**ASSIGNMENT:** Set down every line below, word for word.

**Collected data:**
= Beginning of Section =
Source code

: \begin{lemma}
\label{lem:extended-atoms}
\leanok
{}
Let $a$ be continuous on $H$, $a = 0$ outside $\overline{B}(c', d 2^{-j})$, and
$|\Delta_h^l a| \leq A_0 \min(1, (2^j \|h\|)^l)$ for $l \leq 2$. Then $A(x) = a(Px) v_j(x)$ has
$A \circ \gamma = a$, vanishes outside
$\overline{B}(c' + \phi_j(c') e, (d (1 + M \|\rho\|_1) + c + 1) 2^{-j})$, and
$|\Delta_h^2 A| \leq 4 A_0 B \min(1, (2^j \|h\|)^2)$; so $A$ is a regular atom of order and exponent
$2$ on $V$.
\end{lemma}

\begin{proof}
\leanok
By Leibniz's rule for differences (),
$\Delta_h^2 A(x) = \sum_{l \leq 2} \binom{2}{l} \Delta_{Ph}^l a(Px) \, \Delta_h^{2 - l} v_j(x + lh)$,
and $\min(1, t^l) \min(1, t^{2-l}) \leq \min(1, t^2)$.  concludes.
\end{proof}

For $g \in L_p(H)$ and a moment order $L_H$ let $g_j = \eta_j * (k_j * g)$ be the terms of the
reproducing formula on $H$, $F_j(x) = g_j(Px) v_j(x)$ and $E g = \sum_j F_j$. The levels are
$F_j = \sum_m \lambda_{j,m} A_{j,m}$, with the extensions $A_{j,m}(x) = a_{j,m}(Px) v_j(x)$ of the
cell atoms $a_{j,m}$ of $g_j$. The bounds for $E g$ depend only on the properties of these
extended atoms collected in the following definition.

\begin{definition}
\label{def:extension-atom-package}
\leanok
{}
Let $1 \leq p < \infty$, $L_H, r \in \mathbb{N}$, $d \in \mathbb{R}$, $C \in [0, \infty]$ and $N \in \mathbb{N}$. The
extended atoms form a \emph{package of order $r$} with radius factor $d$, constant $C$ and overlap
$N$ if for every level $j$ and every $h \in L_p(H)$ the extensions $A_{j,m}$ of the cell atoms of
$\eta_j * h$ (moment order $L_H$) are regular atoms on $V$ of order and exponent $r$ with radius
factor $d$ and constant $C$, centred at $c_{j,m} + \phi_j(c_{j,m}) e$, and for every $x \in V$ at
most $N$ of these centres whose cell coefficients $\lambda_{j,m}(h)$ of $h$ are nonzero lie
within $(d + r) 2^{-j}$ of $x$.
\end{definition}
= End of Section =
**TASK SOLUTION:**
Source code

: \begin{lemma}
\label{lem:extended-atoms}
\leanok
{}
Let $a$ be continuous on $H$, $a = 0$ outside $\overline{B}(c', d 2^{-j})$, and
$|\Delta_h^l a| \leq A_0 \min(1, (2^j \|h\|)^l)$ for $l \leq 2$. Then $A(x) = a(Px) v_j(x)$ has
$A \circ \gamma = a$, vanishes outside
$\overline{B}(c' + \phi_j(c') e, (d (1 + M \|\rho\|_1) + c + 1) 2^{-j})$, and
$|\Delta_h^2 A| \leq 4 A_0 B \min(1, (2^j \|h\|)^2)$; so $A$ is a regular atom of order and exponent
$2$ on $V$.
\end{lemma}

\begin{proof}
\leanok
By Leibniz's rule for differences (),
$\Delta_h^2 A(x) = \sum_{l \leq 2} \binom{2}{l} \Delta_{Ph}^l a(Px) \, \Delta_h^{2 - l} v_j(x + lh)$,
and $\min(1, t^l) \min(1, t^{2-l}) \leq \min(1, t^2)$.  concludes.
\end{proof}

For $g \in L_p(H)$ and a moment order $L_H$ let $g_j = \eta_j * (k_j * g)$ be the terms of the
reproducing formula on $H$, $F_j(x) = g_j(Px) v_j(x)$ and $E g = \sum_j F_j$. The levels are
$F_j = \sum_m \lambda_{j,m} A_{j,m}$, with the extensions $A_{j,m}(x) = a_{j,m}(Px) v_j(x)$ of the
cell atoms $a_{j,m}$ of $g_j$. The bounds for $E g$ depend only on the properties of these
extended atoms collected in the following definition.

\begin{definition}
\label{def:extension-atom-package}
\leanok
{}
Let $1 \leq p < \infty$, $L_H, r \in \mathbb{N}$, $d \in \mathbb{R}$, $C \in [0, \infty]$ and $N \in \mathbb{N}$. The
extended atoms form a \emph{package of order $r$} with radius factor $d$, constant $C$ and overlap
$N$ if for every level $j$ and every $h \in L_p(H)$ the extensions $A_{j,m}$ of the cell atoms of
$\eta_j * h$ (moment order $L_H$) are regular atoms on $V$ of order and exponent $r$ with radius
factor $d$ and constant $C$, centred at $c_{j,m} + \phi_j(c_{j,m}) e$, and for every $x \in V$ at
most $N$ of these centres whose cell coefficients $\lambda_{j,m}(h)$ of $h$ are nonzero lie
within $(d + r) 2^{-j}$ of $x$.
\end{definition}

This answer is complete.